» Aim of the exercise: Both the line below containing "Distributed as a" and the line containing "### Code Signing", along with every line between them, should be repeated exactly; no other line belongs in the answer.

» Given records:

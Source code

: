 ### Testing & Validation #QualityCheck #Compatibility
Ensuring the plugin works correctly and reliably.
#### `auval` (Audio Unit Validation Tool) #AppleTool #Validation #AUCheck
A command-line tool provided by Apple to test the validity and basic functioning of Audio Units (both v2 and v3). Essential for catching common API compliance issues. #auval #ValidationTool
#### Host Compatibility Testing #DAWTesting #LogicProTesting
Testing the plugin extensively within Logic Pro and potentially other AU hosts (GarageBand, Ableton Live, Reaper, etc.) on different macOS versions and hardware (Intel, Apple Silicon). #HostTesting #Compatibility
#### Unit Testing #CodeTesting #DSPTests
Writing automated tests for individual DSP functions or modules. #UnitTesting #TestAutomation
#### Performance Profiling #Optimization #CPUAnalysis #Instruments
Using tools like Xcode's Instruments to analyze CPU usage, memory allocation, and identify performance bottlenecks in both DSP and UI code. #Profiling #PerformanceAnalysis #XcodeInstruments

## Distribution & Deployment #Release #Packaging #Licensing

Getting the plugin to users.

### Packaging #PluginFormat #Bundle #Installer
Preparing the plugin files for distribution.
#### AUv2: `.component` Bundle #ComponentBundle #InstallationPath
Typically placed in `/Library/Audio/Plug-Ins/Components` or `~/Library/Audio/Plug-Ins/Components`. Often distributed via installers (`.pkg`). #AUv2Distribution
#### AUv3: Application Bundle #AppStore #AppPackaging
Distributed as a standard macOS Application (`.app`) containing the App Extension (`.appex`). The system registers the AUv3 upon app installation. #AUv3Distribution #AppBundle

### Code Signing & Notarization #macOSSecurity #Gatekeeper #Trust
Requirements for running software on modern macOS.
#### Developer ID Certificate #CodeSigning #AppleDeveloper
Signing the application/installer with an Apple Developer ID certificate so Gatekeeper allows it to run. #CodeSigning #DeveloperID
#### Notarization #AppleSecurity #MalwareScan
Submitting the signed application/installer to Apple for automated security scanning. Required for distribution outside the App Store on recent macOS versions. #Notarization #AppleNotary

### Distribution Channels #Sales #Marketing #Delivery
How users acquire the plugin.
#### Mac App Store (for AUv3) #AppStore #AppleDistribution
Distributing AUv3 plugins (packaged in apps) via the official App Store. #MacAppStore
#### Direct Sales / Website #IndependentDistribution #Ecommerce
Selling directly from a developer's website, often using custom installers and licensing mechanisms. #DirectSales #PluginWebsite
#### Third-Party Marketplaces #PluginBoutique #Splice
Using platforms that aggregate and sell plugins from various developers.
* * *
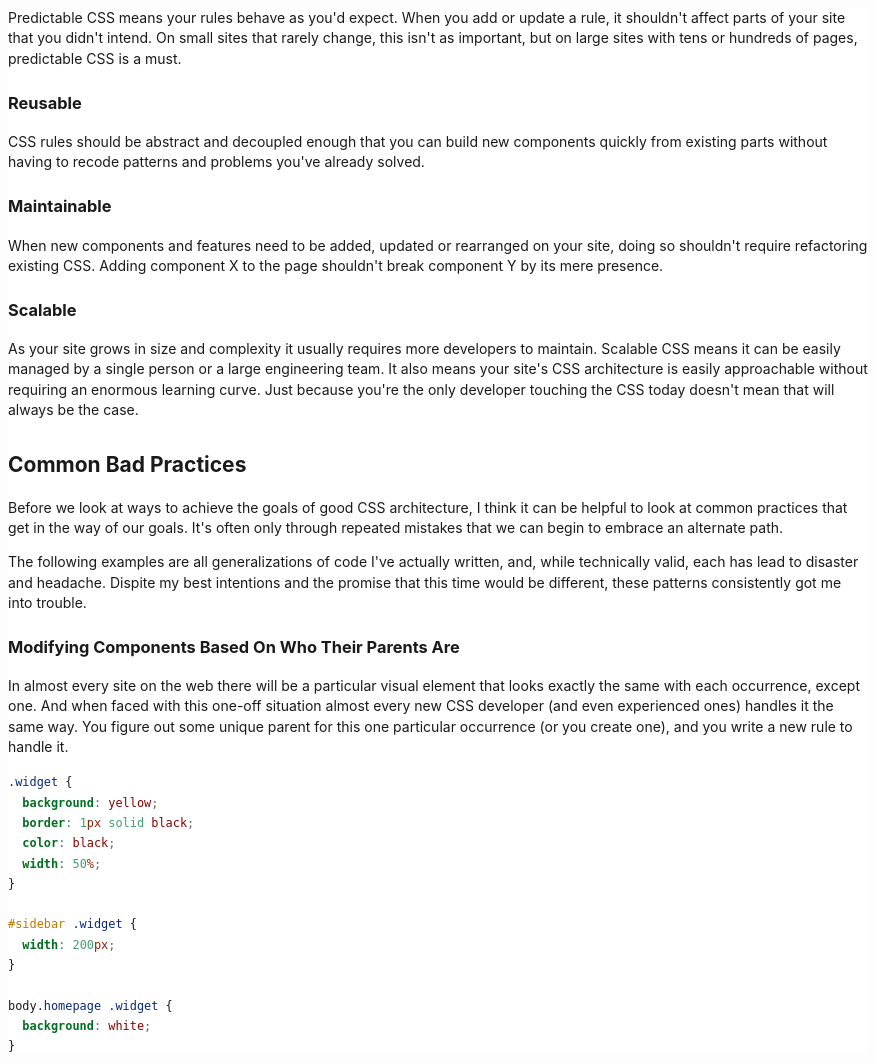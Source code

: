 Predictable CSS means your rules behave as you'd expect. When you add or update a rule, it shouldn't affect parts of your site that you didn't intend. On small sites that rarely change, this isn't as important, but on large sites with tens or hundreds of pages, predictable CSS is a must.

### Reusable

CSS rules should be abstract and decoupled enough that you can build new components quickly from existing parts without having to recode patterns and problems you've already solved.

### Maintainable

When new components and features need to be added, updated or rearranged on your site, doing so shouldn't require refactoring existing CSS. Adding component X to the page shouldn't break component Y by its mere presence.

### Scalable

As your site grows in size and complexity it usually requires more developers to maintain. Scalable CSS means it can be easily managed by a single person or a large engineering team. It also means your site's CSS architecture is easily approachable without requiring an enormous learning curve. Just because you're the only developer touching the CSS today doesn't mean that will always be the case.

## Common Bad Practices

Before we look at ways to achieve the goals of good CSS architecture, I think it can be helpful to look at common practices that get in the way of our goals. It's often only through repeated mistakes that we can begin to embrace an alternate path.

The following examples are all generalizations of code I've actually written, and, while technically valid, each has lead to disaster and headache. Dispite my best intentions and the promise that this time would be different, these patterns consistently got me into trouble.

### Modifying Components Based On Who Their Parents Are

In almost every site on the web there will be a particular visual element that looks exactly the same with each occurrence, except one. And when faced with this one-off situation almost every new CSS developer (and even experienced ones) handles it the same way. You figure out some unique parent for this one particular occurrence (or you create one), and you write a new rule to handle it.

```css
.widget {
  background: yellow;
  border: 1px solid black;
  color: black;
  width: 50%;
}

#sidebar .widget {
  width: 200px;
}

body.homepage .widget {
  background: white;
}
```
---
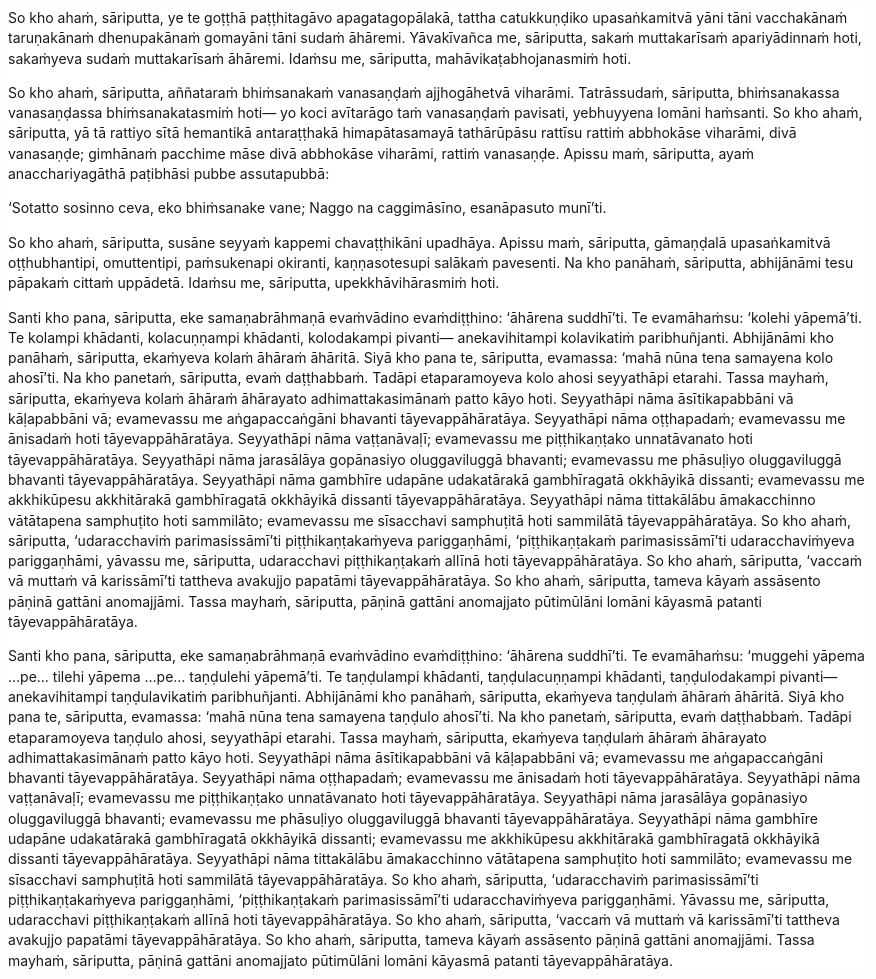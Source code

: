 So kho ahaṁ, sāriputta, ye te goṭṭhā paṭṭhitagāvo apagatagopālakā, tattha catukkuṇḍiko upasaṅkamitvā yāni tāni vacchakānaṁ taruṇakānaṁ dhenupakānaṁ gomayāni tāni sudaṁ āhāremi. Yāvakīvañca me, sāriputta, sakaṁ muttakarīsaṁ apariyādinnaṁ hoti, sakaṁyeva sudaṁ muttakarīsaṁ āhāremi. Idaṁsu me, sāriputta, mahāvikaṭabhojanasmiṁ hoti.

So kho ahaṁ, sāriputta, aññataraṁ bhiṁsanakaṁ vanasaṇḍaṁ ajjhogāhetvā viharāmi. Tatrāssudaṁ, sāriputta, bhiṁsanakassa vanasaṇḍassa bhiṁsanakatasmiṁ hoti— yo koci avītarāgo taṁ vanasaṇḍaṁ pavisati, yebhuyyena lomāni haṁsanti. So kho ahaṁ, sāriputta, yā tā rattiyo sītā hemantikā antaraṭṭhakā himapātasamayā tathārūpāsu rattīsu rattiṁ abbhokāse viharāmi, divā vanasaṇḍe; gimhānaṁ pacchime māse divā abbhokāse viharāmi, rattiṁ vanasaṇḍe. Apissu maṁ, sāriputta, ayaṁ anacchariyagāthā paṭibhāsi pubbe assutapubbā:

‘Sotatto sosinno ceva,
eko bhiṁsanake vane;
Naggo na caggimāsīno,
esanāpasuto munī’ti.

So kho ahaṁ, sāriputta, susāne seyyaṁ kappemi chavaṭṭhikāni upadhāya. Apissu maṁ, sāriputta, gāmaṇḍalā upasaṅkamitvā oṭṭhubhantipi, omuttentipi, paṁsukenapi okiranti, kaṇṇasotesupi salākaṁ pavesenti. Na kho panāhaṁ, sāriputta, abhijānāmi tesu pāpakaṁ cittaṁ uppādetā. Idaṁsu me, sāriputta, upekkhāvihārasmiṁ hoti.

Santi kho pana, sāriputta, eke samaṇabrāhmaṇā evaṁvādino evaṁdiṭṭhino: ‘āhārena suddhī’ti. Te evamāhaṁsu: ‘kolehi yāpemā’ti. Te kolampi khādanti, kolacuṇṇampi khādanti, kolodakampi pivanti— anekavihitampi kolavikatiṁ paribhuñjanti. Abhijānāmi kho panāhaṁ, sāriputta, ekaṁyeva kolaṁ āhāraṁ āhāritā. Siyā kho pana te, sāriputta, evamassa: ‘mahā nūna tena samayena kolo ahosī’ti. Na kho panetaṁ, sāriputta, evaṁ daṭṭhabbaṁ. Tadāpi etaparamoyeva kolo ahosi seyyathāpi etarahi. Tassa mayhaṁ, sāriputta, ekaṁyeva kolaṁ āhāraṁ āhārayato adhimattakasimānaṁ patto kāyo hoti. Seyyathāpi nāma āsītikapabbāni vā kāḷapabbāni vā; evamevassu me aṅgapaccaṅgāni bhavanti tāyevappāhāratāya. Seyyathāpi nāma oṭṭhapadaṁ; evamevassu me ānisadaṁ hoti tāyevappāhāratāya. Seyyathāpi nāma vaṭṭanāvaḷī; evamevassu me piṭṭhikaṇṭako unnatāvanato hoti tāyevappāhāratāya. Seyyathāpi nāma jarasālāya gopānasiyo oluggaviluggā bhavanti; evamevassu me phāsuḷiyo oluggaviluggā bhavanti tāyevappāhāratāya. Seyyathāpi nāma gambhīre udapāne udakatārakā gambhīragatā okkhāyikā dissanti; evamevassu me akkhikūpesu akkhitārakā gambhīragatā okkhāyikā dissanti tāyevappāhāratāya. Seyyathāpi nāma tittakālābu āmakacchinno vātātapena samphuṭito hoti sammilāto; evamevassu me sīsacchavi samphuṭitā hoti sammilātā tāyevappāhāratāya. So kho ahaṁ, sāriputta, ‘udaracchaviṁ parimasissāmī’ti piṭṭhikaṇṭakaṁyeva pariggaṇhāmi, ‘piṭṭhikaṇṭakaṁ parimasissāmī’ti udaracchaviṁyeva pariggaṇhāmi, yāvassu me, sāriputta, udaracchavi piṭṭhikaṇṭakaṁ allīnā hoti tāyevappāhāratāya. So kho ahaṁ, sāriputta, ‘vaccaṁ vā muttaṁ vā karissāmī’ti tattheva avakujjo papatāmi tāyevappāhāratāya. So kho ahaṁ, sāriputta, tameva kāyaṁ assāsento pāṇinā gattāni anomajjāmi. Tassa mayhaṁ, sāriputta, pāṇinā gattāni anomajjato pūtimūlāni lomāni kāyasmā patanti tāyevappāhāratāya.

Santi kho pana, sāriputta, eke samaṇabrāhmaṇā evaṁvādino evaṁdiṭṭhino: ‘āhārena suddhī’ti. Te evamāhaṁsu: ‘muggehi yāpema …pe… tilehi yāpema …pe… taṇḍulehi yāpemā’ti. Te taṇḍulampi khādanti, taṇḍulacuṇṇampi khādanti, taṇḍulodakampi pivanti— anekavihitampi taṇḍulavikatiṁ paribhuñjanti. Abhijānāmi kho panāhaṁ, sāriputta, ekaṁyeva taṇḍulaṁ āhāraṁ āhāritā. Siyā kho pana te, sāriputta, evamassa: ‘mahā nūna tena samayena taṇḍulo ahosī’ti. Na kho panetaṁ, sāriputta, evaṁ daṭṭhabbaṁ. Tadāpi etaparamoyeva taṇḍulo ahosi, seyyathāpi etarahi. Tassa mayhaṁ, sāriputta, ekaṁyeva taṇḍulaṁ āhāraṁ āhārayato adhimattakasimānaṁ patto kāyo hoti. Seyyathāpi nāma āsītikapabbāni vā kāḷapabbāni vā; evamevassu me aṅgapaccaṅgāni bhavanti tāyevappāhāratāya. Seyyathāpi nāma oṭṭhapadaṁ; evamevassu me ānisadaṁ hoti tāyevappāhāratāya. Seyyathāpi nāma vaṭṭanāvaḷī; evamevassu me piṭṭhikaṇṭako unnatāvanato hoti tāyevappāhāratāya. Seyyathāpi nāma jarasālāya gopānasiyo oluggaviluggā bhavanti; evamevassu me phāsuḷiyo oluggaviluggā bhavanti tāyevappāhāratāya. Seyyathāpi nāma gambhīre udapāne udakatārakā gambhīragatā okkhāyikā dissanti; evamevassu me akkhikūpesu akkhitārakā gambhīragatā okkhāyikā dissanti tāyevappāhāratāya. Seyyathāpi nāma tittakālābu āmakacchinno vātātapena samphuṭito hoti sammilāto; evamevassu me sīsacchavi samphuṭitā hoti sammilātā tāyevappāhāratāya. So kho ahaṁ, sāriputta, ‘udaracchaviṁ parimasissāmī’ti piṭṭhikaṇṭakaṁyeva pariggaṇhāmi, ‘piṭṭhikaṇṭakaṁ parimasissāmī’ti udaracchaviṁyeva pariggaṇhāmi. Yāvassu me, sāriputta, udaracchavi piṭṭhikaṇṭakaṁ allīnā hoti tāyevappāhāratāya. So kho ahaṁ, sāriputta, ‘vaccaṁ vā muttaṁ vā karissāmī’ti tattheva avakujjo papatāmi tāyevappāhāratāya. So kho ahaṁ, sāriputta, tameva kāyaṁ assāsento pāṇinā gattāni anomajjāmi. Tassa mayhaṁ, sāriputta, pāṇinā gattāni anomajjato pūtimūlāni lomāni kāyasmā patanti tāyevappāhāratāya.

» Solution:
Distributed as a standard macOS Application (`.app`) containing the App Extension (`.appex`). The system registers the AUv3 upon app installation. #AUv3Distribution #AppBundle

### Code Signing & Notarization #macOSSecurity #Gatekeeper #Trust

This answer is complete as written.